Chapter 15
Helpfulness
If you give a man a fish, you feed him for a day; if you teach a man to fish, you feed him for a lifetime. Well, the same is true for marketing: if you sell something, you make a customer today; if you help someone, you make a customer for life.
—Jay Baer, author of Youtility
Let’s think back to the hardware store and the idea of credibility. People frequent Ogilvie’s, over some of the bigger chains with better prices, because they trust their expertise. They are authentic. But really, why do they have those qualities? What makes them trustworthy, experts, and authentic? Because, above all else, they are helpful. They help first; everything else follows, including selling.

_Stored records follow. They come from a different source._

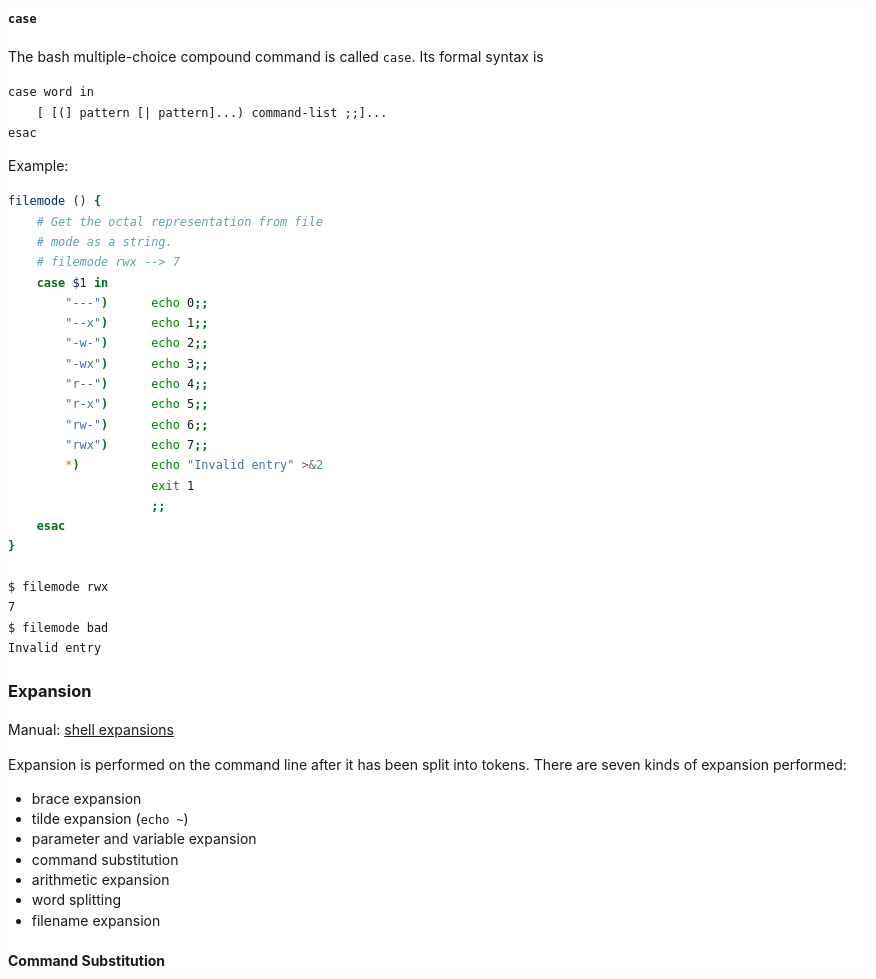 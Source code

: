 #### `case`

The bash multiple-choice compound command is called `case`.  Its formal syntax is

```
case word in
    [ [(] pattern [| pattern]...) command-list ;;]...
esac
```

Example:

```bash
filemode () {
    # Get the octal representation from file
    # mode as a string.
    # filemode rwx --> 7
    case $1 in
        "---")      echo 0;;
        "--x")      echo 1;;
        "-w-")      echo 2;;
        "-wx")      echo 3;;
        "r--")      echo 4;;
        "r-x")      echo 5;;
        "rw-")      echo 6;;
        "rwx")      echo 7;;
        *)          echo "Invalid entry" >&2
                    exit 1
                    ;;
    esac
}

$ filemode rwx
7
$ filemode bad
Invalid entry
```

### Expansion

Manual: [shell expansions](https://www.gnu.org/software/bash/manual/bashref.html#Shell-Expansions)

Expansion is performed on the command line after it has been split into tokens. There are seven kinds of expansion performed:

- brace expansion
- tilde expansion (`echo ~`)
- parameter and variable expansion
- command substitution
- arithmetic expansion
- word splitting
- filename expansion

#### Command Substitution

A Planet of Helpful Associates
In the early 1980s, facing a brutal onslaught from Japanese imports, General Motors looked for something new, something to help differentiate them in a depressed market. In June of 1982, Alex C. Mair of General Motors began discussions of a “revolutionary new, small-car project codenamed ‘Saturn.’” In November of 1983, General Motors’ then-chairman Robert B. Smith and then-president F. James McDonald publicized the Saturn idea. Twelve months later the first demonstration vehicle was revealed, and on January 7, 1985, the Saturn Corporation was officially founded.1
The uniqueness of Saturn came not just through its cars. Sure, the cars themselves had some unique elements, like polymer door panels and a new type of engine, but it was the marketing and sales of ...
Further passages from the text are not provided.